[Dataset excerpts]
"""
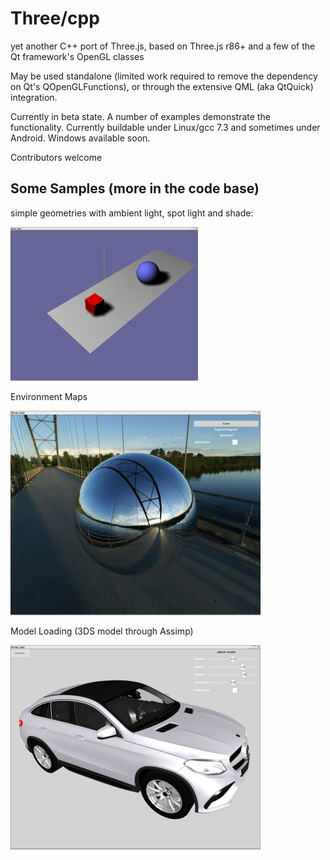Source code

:# Three/cpp
yet another C++ port of Three.js, based on Three.js r86+ and a few of the Qt framework's OpenGL classes

May be used standalone (limited work required to remove the dependency on Qt's QOpenGLFunctions), or through the extensive QML (aka QtQuick) integration.

Currently in beta state. A number of examples demonstrate the functionality. Currently buildable under Linux/gcc 7.3 and sometimes under Android. Windows available soon.

Contributors welcome

## Some Samples (more in the code base)
simple geometries with ambient light, spot light and shade:

![example 1](doc/example1.png "geometries, lights and shade") 

Environment Maps

![example 2](doc/sphere_envmap.png "environment mapping")

Model Loading (3DS model through Assimp)

![example 2](doc/MercedesGLE.png "3ds model")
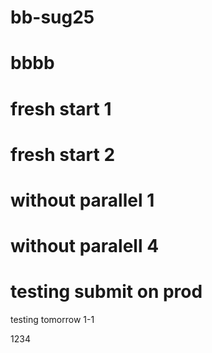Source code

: # bb-sug25

# bbbb

# fresh start 1

# fresh start 2

# without parallel 1

# without paralell 4

# testing submit on prod

testing tomorrow
1-1

1234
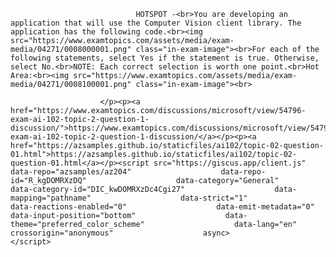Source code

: <p class="card-text">
							
								HOTSPOT -<br>You are developing an application that will use the Computer Vision client library. The application has the following code.<br><img src="https://www.examtopics.com/assets/media/exam-media/04271/0008000001.png" class="in-exam-image"><br>For each of the following statements, select Yes if the statement is true. Otherwise, select No.<br>NOTE: Each correct selection is worth one point.<br>Hot Area:<br><img src="https://www.examtopics.com/assets/media/exam-media/04271/0008100001.png" class="in-exam-image"><br>
							
						</p><p><a href="https://www.examtopics.com/discussions/microsoft/view/54796-exam-ai-102-topic-2-question-1-discussion/">https://www.examtopics.com/discussions/microsoft/view/54796-exam-ai-102-topic-2-question-1-discussion/</a></p><p><a href="https://azsamples.github.io/staticfiles/ai102/topic-02-question-01.html">https://azsamples.github.io/staticfiles/ai102/topic-02-question-01.html</a></p><script src="https://giscus.app/client.js"                    data-repo="azsamples/az204"                    data-repo-id="R_kgDOMRXzDQ"                    data-category="General"                    data-category-id="DIC_kwDOMRXzDc4Cgi27"                    data-mapping="pathname"                    data-strict="1"                    data-reactions-enabled="0"                    data-emit-metadata="0"                    data-input-position="bottom"                    data-theme="preferred_color_scheme"                    data-lang="en"                    crossorigin="anonymous"                    async>                    </script>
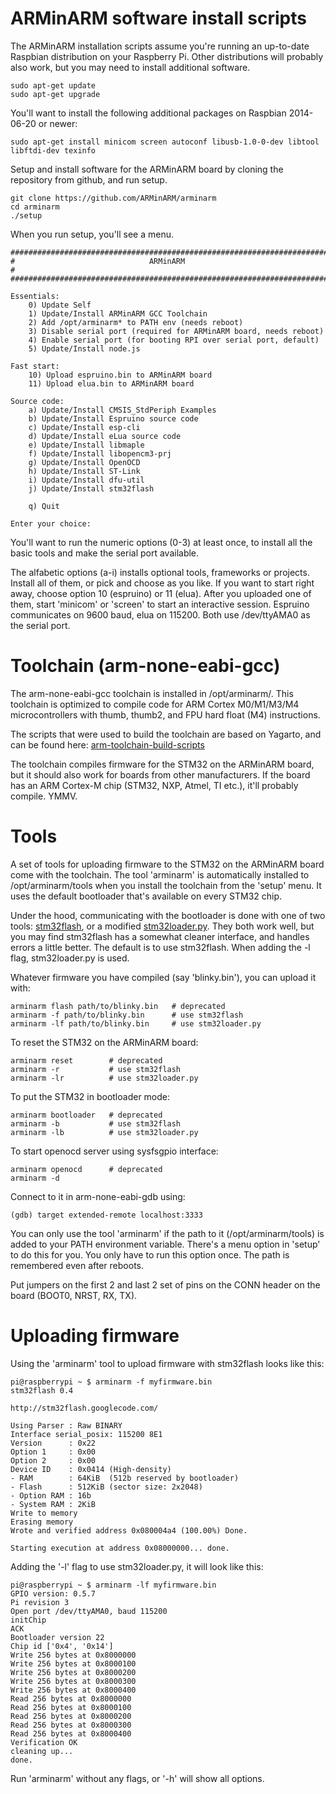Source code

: ARMinARM software install scripts
=================================

The ARMinARM installation scripts assume you're running an up-to-date Raspbian distribution on your Raspberry Pi. Other distributions will probably also work, but you may need to install additional software.

    sudo apt-get update
    sudo apt-get upgrade

You'll want to install the following additional packages on Raspbian 2014-06-20 or newer:

    sudo apt-get install minicom screen autoconf libusb-1.0-0-dev libtool libftdi-dev texinfo

Setup and install software for the ARMinARM board by cloning the repository from github, and run setup.

    git clone https://github.com/ARMinARM/arminarm
    cd arminarm
    ./setup

When you run setup, you'll see a menu.

    #######################################################################
    #                              ARMinARM                               #
    #######################################################################
    
    Essentials:
        0) Update Self
        1) Update/Install ARMinARM GCC Toolchain
        2) Add /opt/arminarm* to PATH env (needs reboot)
        3) Disable serial port (required for ARMinARM board, needs reboot)
        4) Enable serial port (for booting RPI over serial port, default)
        5) Update/Install node.js
    
    Fast start:
        10) Upload espruino.bin to ARMinARM board
        11) Upload elua.bin to ARMinARM board
    
    Source code:
        a) Update/Install CMSIS_StdPeriph Examples
        b) Update/Install Espruino source code
        c) Update/Install esp-cli
        d) Update/Install eLua source code
        e) Update/Install libmaple
        f) Update/Install libopencm3-prj
        g) Update/Install OpenOCD
        h) Update/Install ST-Link
        i) Update/Install dfu-util
        j) Update/Install stm32flash
    
        q) Quit
    
    Enter your choice:

You'll want to run the numeric options (0-3) at least once, to install all the basic tools and make the serial port available.

The alfabetic options (a-i) installs optional tools, frameworks or projects. Install all of them, or pick and choose as you like. If you want to start right away, choose option 10 (espruino) or 11 (elua). After you uploaded one of them, start 'minicom' or 'screen' to start an interactive session. Espruino communicates on 9600 baud, elua on 115200. Both use /dev/ttyAMA0 as the serial port.

Toolchain (arm-none-eabi-gcc)
=============================

The arm-none-eabi-gcc toolchain is installed in /opt/arminarm/. This toolchain is optimized to compile code for ARM Cortex M0/M1/M3/M4 microcontrollers with thumb, thumb2, and FPU hard float (M4) instructions.

The scripts that were used to build the toolchain are based on Yagarto, and can be found here: [arm-toolchain-build-scripts](https://github.com/ARMinARM/arm-toolchain-build-scripts)

The toolchain compiles firmware for the STM32 on the ARMinARM board, but it should also work for boards from other manufacturers. If the board has an ARM Cortex-M chip (STM32, NXP, Atmel, TI etc.), it'll probably compile. YMMV.

Tools
=====
A set of tools for uploading firmware to the STM32 on the ARMinARM board come with the toolchain. The tool 'arminarm' is automatically installed to /opt/arminarm/tools when you install the toolchain from the 'setup' menu. It uses the default bootloader that's available on every STM32 chip.

Under the hood, communicating with the bootloader is done with one of two tools: [stm32flash](https://code.google.com/p/stm32flash/), or a modified [stm32loader.py](https://github.com/jsnyder/stm32loader). They both work well, but you may find stm32flash has a somewhat cleaner interface, and handles errors a little better. The default is to use stm32flash. When adding the -l flag, stm32loader.py is used.

Whatever firmware you have compiled (say 'blinky.bin'), you can upload it with:

    arminarm flash path/to/blinky.bin   # deprecated
    arminarm -f path/to/blinky.bin      # use stm32flash
    arminarm -lf path/to/blinky.bin     # use stm32loader.py

To reset the STM32 on the ARMinARM board:

    arminarm reset        # deprecated
    arminarm -r           # use stm32flash
    arminarm -lr          # use stm32loader.py

To put the STM32 in bootloader mode:

    arminarm bootloader   # deprecated
    arminarm -b           # use stm32flash
    arminarm -lb          # use stm32loader.py

To start openocd server using sysfsgpio interface:

    arminarm openocd      # deprecated
    arminarm -d

Connect to it in arm-none-eabi-gdb using:

    (gdb) target extended-remote localhost:3333

You can only use the tool 'arminarm' if the path to it (/opt/arminarm/tools) is added to your PATH environment variable. There's a menu option in 'setup' to do this for you. You only have to run this option once. The path is remembered even after reboots.

Put jumpers on the first 2 and last 2 set of pins on the CONN header on the board (BOOT0, NRST, RX, TX).

Uploading firmware
==================

Using the 'arminarm' tool to upload firmware with stm32flash looks like this:

    pi@raspberrypi ~ $ arminarm -f myfirmware.bin 
    stm32flash 0.4

    http://stm32flash.googlecode.com/

    Using Parser : Raw BINARY
    Interface serial_posix: 115200 8E1
    Version      : 0x22
    Option 1     : 0x00
    Option 2     : 0x00
    Device ID    : 0x0414 (High-density)
    - RAM        : 64KiB  (512b reserved by bootloader)
    - Flash      : 512KiB (sector size: 2x2048)
    - Option RAM : 16b
    - System RAM : 2KiB
    Write to memory
    Erasing memory
    Wrote and verified address 0x080004a4 (100.00%) Done.

    Starting execution at address 0x08000000... done.

Adding the '-l' flag to use stm32loader.py, it will look like this:

    pi@raspberrypi ~ $ arminarm -lf myfirmware.bin 
    GPIO version: 0.5.7
    Pi revision 3
    Open port /dev/ttyAMA0, baud 115200
    initChip
    ACK
    Bootloader version 22
    Chip id ['0x4', '0x14']
    Write 256 bytes at 0x8000000
    Write 256 bytes at 0x8000100
    Write 256 bytes at 0x8000200
    Write 256 bytes at 0x8000300
    Write 256 bytes at 0x8000400
    Read 256 bytes at 0x8000000
    Read 256 bytes at 0x8000100
    Read 256 bytes at 0x8000200
    Read 256 bytes at 0x8000300
    Read 256 bytes at 0x8000400
    Verification OK
    cleaning up...
    done.

Run 'arminarm' without any flags, or '-h' will show all options.

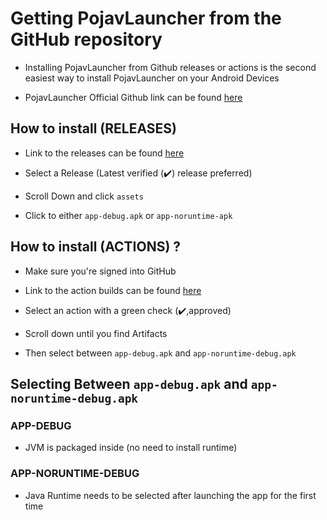 # Getting PojavLauncher from the GitHub repository

* Installing PojavLauncher from Github releases or actions is the second easiest way to install PojavLauncher on your Android Devices


* PojavLauncher Official Github link can be found [here](https://www.github.com/PojavLauncherTeam/PojavLauncher)


## How to install (RELEASES)

* Link to the releases can be found [here](https://github.com/PojavLauncherTeaMm/PojavLauncher/releases)

* Select a Release (Latest verified (✔️) release preferred)

* Scroll Down and click `assets`

* Click to either `app-debug.apk` or `app-noruntime-apk`
## How to install (ACTIONS) ?

* Make sure you're signed into GitHub

* Link to the action builds can be found [here](https://github.com/PojavLauncherTeam/PojavLauncher/actions)

* Select an action with a green check (✔️,approved)

* Scroll down until you find Artifacts

* Then select between `app-debug.apk` and `app-noruntime-debug.apk`


## Selecting Between `app-debug.apk` and `app-noruntime-debug.apk`


### APP-DEBUG

* JVM is packaged inside (no need to install runtime)


### APP-NORUNTIME-DEBUG

* Java Runtime needs to be selected after launching the app for the first time

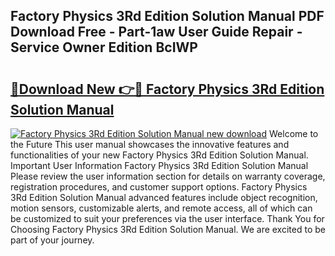 ## Factory Physics 3Rd Edition Solution Manual PDF Download Free - Part-1aw User Guide Repair - Service Owner Edition BcIWP

# <h2><a href="http://bc45191.oget.top/?id=Factory+Physics+3Rd+Edition+Solution+Manual">🔗Download New 👉🔴 Factory Physics 3Rd Edition Solution Manual</a></h2>

[![Factory Physics 3Rd Edition Solution Manual new download](https://i.imgur.com/5g1atiW.png)](http://bc45191.oget.top/?id=Factory+Physics+3Rd+Edition+Solution+Manual)
Welcome to the Future This user manual showcases the innovative features and functionalities of your new Factory Physics 3Rd Edition Solution Manual. Important User Information Factory Physics 3Rd Edition Solution Manual Please review the user information section for details on warranty coverage, registration procedures, and customer support options. Factory Physics 3Rd Edition Solution Manual advanced features include object recognition, motion sensors, customizable alerts, and remote access, all of which can be customized to suit your preferences via the user interface. Thank You for Choosing Factory Physics 3Rd Edition Solution Manual. We are excited to be part of your journey.
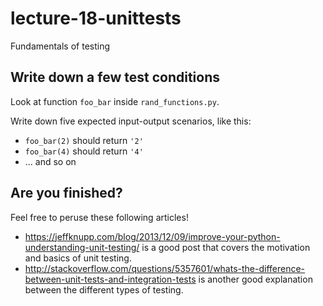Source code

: # lecture-18-unittests

Fundamentals of testing

## Write down a few test conditions

Look at function `foo_bar` inside `rand_functions.py`.

Write down five expected input-output scenarios, like this:

* `foo_bar(2)` should return `'2'`
* `foo_bar(4)` should return `'4'`
* ... and so on

## Are you finished?

Feel free to peruse these following articles!
* https://jeffknupp.com/blog/2013/12/09/improve-your-python-understanding-unit-testing/ is a good post that covers the motivation and basics of unit testing.
* http://stackoverflow.com/questions/5357601/whats-the-difference-between-unit-tests-and-integration-tests is another good explanation between the different types of testing.
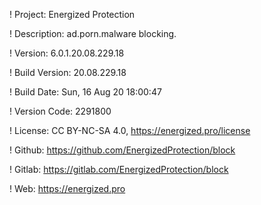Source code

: ! Project: Energized Protection

! Description: ad.porn.malware blocking.

! Version: 6.0.1.20.08.229.18

! Build Version: 20.08.229.18

! Build Date: Sun, 16 Aug 20 18:00:47

! Version Code: 2291800

! License: CC BY-NC-SA 4.0, https://energized.pro/license

! Github: https://github.com/EnergizedProtection/block

! Gitlab: https://gitlab.com/EnergizedProtection/block


! Web: https://energized.pro
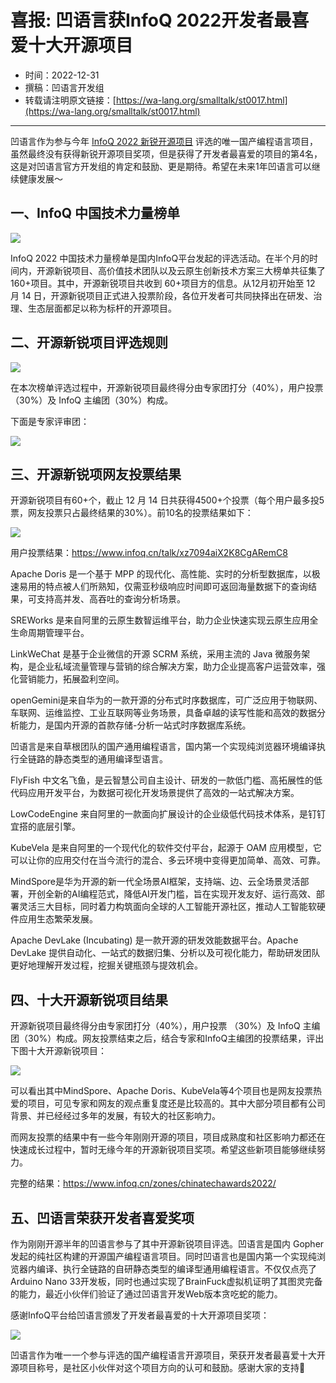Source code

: # 喜报: 凹语言获InfoQ 2022开发者最喜爱十大开源项目

- 时间：2022-12-31
- 撰稿：凹语言开发组
- 转载请注明原文链接：[https://wa-lang.org/smalltalk/st0017.html](https://wa-lang.org/smalltalk/st0017.html)

---

凹语言作为参与今年 [InfoQ 2022 新锐开源项目](https://www.infoq.cn/talk/xz7094aiX2K8CgARemC8) 评选的唯一国产编程语言项目，虽然最终没有获得新锐开源项目奖项，但是获得了开发者最喜爱的项目的第4名，这是对凹语言官方开发组的肯定和鼓励、更是期待。希望在未来1年凹语言可以继续健康发展～

## 一、InfoQ 中国技术力量榜单

![](/st0017-01.jpg)

InfoQ 2022 中国技术力量榜单是国内InfoQ平台发起的评选活动。在半个月的时间内，开源新锐项目、高价值技术团队以及云原生创新技术方案三大榜单共征集了 160+项目。其中，开源新锐项目共收到 60+项目方的信息。从12月初开始至 12 月 14 日，开源新锐项目正式进入投票阶段，各位开发者可共同抉择出在研发、治理、生态层面都足以称为标杆的开源项目。

## 二、开源新锐项目评选规则

![](/st0017-02.jpg)

在本次榜单评选过程中，开源新锐项目最终得分由专家团打分（40%），用户投票 （30%）及 InfoQ 主编团（30%）构成。

下面是专家评审团：

![](/st0017-03.jpg)


## 三、开源新锐项网友投票结果

开源新锐项目有60+个，截止 12 月 14 日共获得4500+个投票（每个用户最多投5票，网友投票只占最终结果的30%）。前10名的投票结果如下：

![](/st0017-04.jpg)

用户投票结果：https://www.infoq.cn/talk/xz7094aiX2K8CgARemC8

Apache Doris 是一个基于 MPP 的现代化、高性能、实时的分析型数据库，以极速易用的特点被人们所熟知，仅需亚秒级响应时间即可返回海量数据下的查询结果，可支持高并发、高吞吐的查询分析场景。

SREWorks 是来自阿里的云原生数智运维平台，助力企业快速实现云原生应用全生命周期管理平台。

LinkWeChat 是基于企业微信的开源 SCRM 系统，采用主流的 Java 微服务架构，是企业私域流量管理与营销的综合解决方案，助力企业提高客户运营效率，强化营销能力，拓展盈利空间。

openGemini是来自华为的一款开源的分布式时序数据库，可广泛应用于物联网、车联网、运维监控、工业互联网等业务场景，具备卓越的读写性能和高效的数据分析能力，是国内开源的首款存储-分析一站式时序数据库系统。

凹语言是来自草根团队的国产通用编程语言，国内第一个实现纯浏览器环境编译执行全链路的静态类型的通用编译型语言。

FlyFish 中文名飞鱼，是云智慧公司自主设计、研发的一款低门槛、高拓展性的低代码应用开发平台，为数据可视化开发场景提供了高效的一站式解决方案。

LowCodeEngine 来自阿里的一款面向扩展设计的企业级低代码技术体系，是钉钉宜搭的底层引擎。

KubeVela 是来自阿里的一个现代化的软件交付平台，起源于 OAM 应用模型，它可以让你的应用交付在当今流行的混合、多云环境中变得更加简单、高效、可靠。

MindSpore是华为开源的新一代全场景AI框架，支持端、边、云全场景灵活部署，开创全新的AI编程范式，降低AI开发门槛，旨在实现开发友好、运行高效、部署灵活三大目标，同时着力构筑面向全球的人工智能开源社区，推动人工智能软硬件应用生态繁荣发展。

Apache DevLake (Incubating) 是一款开源的研发效能数据平台。Apache DevLake 提供自动化、一站式的数据归集、分析以及可视化能力，帮助研发团队更好地理解开发过程，挖掘关键瓶颈与提效机会。

## 四、十大开源新锐项目结果

开源新锐项目最终得分由专家团打分（40%），用户投票 （30%）及 InfoQ 主编团（30%）构成。网友投票结束之后，结合专家和InfoQ主编团的投票结果，评出下图十大开源新锐项目：

![](/st0017-05.jpg)

可以看出其中MindSpore、Apache Doris、KubeVela等4个项目也是网友投票热爱的项目，可见专家和网友的观点重复度还是比较高的。其中大部分项目都有公司背景、并已经经过多年的发展，有较大的社区影响力。

而网友投票的结果中有一些今年刚刚开源的项目，项目成熟度和社区影响力都还在快速成长过程中，暂时无缘今年的开源新锐项目奖项。希望这些新项目能够继续努力。

完整的结果：https://www.infoq.cn/zones/chinatechawards2022/

## 五、凹语言荣获开发者喜爱奖项

作为刚刚开源半年的凹语言参与了其中开源新锐项目评选。凹语言是国内 Gopher 发起的纯社区构建的开源国产编程语言项目。同时凹语言也是国内第一个实现纯浏览器内编译、执行全链路的自研静态类型的编译型通用编程语言。不仅仅点亮了Arduino Nano 33开发板，同时也通过实现了BrainFuck虚拟机证明了其图灵完备的能力，最近小伙伴们验证了通过凹语言开发Web版本贪吃蛇的能力。

感谢InfoQ平台给凹语言颁发了开发者最喜爱的十大开源项目奖项：

![](/st0017-06.jpg)

凹语言作为唯一一个参与评选的国产编程语言开源项目，荣获开发者最喜爱十大开源项目称号，是社区小伙伴对这个项目方向的认可和鼓励。感谢大家的支持🙏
"""
Instructions to follow: Write down how many lines of the data above carry the word "based". Nothing else belongs in the answer.

Reply to the exercise: 2